WHAT TO DO: Reproduce verbatim the lines of the material below, starting at the line with "Println() does a" and ending at the line with "- **Saving Throw**: Will", both inclusive; skip the rest.

[RECORDS PROVIDED Boundary: Start]

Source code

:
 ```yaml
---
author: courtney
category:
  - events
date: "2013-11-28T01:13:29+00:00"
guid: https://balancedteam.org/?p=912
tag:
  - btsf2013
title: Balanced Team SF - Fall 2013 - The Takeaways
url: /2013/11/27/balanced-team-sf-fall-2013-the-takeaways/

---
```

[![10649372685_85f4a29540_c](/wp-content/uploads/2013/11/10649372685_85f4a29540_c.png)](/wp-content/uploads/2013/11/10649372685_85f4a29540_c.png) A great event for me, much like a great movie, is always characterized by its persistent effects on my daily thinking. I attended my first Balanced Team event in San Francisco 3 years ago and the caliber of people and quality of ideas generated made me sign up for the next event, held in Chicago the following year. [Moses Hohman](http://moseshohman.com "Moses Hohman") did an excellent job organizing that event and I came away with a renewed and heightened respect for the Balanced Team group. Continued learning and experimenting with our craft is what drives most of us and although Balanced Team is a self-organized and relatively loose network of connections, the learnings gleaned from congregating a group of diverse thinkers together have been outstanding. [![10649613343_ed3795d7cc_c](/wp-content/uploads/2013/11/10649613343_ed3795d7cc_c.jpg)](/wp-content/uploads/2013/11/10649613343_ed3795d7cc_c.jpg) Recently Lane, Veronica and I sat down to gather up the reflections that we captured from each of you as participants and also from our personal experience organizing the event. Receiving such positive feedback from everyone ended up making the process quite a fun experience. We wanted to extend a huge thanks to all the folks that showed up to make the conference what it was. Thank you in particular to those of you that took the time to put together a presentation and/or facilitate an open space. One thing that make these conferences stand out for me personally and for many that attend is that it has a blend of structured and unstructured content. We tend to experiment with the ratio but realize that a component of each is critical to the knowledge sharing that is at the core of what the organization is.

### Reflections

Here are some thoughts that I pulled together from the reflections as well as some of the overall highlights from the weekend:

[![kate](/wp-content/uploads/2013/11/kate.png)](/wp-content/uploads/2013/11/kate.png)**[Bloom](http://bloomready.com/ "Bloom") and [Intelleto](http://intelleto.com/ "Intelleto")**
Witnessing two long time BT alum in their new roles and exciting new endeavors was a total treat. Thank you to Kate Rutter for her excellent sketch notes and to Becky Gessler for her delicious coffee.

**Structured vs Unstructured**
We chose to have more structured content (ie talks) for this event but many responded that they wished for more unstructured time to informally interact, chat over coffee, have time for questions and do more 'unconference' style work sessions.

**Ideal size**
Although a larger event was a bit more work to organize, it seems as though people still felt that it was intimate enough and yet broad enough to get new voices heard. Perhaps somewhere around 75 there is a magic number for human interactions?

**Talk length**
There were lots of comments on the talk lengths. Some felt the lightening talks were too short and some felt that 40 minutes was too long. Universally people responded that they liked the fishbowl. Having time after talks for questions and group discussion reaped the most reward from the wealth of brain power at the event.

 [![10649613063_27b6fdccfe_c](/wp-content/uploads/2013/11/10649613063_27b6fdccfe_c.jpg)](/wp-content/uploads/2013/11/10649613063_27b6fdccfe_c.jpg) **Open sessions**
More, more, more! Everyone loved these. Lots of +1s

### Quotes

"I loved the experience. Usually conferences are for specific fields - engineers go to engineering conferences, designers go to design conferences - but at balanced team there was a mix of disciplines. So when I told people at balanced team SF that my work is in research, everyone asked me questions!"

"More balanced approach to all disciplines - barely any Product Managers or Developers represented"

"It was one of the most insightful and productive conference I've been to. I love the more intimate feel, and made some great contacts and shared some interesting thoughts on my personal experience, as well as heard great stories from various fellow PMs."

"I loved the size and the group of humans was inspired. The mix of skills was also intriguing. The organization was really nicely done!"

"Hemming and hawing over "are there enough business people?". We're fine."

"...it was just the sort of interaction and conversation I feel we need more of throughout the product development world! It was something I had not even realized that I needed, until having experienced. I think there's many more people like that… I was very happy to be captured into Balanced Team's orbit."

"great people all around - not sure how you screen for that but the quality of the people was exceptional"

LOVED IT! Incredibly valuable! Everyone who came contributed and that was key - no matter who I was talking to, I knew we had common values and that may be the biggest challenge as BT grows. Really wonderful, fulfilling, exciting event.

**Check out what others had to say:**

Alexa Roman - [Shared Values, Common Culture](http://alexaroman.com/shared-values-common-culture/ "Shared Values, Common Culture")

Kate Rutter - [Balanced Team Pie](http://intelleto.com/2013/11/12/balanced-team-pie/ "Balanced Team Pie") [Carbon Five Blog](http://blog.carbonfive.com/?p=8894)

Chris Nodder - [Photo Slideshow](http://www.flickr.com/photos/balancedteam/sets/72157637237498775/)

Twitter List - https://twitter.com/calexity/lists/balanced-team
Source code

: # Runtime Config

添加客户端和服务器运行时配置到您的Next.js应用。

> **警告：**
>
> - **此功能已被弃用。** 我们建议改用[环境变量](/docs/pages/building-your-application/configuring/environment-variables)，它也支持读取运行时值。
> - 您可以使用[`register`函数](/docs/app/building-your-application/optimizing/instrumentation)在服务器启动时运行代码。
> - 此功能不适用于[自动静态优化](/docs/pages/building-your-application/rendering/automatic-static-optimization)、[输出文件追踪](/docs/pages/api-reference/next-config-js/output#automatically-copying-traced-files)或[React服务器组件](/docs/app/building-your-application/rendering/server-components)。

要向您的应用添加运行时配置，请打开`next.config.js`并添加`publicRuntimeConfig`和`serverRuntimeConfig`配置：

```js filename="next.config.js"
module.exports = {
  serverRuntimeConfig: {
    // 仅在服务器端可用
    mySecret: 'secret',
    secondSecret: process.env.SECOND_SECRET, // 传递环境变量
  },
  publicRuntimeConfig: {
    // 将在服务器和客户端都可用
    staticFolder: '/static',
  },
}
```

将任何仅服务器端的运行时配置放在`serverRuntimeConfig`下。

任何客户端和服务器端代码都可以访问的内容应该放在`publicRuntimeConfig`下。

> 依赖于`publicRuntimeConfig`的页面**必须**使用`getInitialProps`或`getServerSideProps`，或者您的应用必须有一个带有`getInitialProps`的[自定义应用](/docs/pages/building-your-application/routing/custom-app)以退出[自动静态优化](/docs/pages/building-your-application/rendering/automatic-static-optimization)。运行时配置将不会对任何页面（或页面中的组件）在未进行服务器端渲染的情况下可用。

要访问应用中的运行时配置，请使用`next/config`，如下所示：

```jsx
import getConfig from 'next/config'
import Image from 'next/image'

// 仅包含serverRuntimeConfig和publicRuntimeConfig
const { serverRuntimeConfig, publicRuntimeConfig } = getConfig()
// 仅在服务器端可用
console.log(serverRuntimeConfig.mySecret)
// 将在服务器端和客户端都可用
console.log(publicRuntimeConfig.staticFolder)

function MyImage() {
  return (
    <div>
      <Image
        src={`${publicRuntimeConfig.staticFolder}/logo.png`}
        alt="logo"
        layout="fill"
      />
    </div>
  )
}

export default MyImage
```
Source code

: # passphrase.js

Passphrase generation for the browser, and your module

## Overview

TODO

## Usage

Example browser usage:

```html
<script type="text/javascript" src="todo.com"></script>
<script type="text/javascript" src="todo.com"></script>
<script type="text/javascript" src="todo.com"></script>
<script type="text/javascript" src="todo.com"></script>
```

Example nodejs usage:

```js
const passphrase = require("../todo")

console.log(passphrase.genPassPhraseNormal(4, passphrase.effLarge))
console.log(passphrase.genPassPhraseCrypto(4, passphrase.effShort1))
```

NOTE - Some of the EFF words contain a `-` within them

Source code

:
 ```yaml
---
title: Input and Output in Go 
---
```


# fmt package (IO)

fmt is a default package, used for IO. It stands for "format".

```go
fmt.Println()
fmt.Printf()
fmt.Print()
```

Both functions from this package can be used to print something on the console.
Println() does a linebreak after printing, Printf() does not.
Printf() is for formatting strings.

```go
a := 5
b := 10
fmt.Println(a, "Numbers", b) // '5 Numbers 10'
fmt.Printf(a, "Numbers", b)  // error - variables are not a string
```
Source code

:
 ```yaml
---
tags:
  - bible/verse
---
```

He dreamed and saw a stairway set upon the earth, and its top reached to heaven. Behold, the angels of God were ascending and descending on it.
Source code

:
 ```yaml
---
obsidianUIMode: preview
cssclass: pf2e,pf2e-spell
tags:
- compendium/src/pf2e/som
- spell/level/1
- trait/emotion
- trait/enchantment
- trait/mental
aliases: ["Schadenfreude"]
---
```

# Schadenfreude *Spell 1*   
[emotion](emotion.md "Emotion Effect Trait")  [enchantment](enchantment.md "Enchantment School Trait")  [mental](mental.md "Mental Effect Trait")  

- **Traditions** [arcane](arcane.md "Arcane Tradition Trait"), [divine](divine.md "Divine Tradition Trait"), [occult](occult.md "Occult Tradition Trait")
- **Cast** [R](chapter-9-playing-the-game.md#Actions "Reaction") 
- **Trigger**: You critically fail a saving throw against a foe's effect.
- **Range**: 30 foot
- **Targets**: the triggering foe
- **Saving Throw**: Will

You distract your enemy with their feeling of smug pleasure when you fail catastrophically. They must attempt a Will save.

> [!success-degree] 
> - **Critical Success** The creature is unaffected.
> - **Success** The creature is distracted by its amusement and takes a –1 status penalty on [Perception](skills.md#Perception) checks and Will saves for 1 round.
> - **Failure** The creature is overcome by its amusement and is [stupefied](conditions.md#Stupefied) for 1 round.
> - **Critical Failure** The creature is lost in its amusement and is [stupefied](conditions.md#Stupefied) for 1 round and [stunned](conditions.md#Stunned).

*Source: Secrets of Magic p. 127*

[RECORDS PROVIDED Boundary: End]

RESPONSE TO THE EXERCISE:
Println() does a linebreak after printing, Printf() does not.
Printf() is for formatting strings.

```go
a := 5
b := 10
fmt.Println(a, "Numbers", b) // '5 Numbers 10'
fmt.Printf(a, "Numbers", b)  // error - variables are not a string
```
Source code

:
 ```yaml
---
tags:
  - bible/verse
---
```

He dreamed and saw a stairway set upon the earth, and its top reached to heaven. Behold, the angels of God were ascending and descending on it.
Source code

:
 ```yaml
---
obsidianUIMode: preview
cssclass: pf2e,pf2e-spell
tags:
- compendium/src/pf2e/som
- spell/level/1
- trait/emotion
- trait/enchantment
- trait/mental
aliases: ["Schadenfreude"]
---
```

# Schadenfreude *Spell 1*   
[emotion](emotion.md "Emotion Effect Trait")  [enchantment](enchantment.md "Enchantment School Trait")  [mental](mental.md "Mental Effect Trait")  

- **Traditions** [arcane](arcane.md "Arcane Tradition Trait"), [divine](divine.md "Divine Tradition Trait"), [occult](occult.md "Occult Tradition Trait")
- **Cast** [R](chapter-9-playing-the-game.md#Actions "Reaction") 
- **Trigger**: You critically fail a saving throw against a foe's effect.
- **Range**: 30 foot
- **Targets**: the triggering foe
- **Saving Throw**: Will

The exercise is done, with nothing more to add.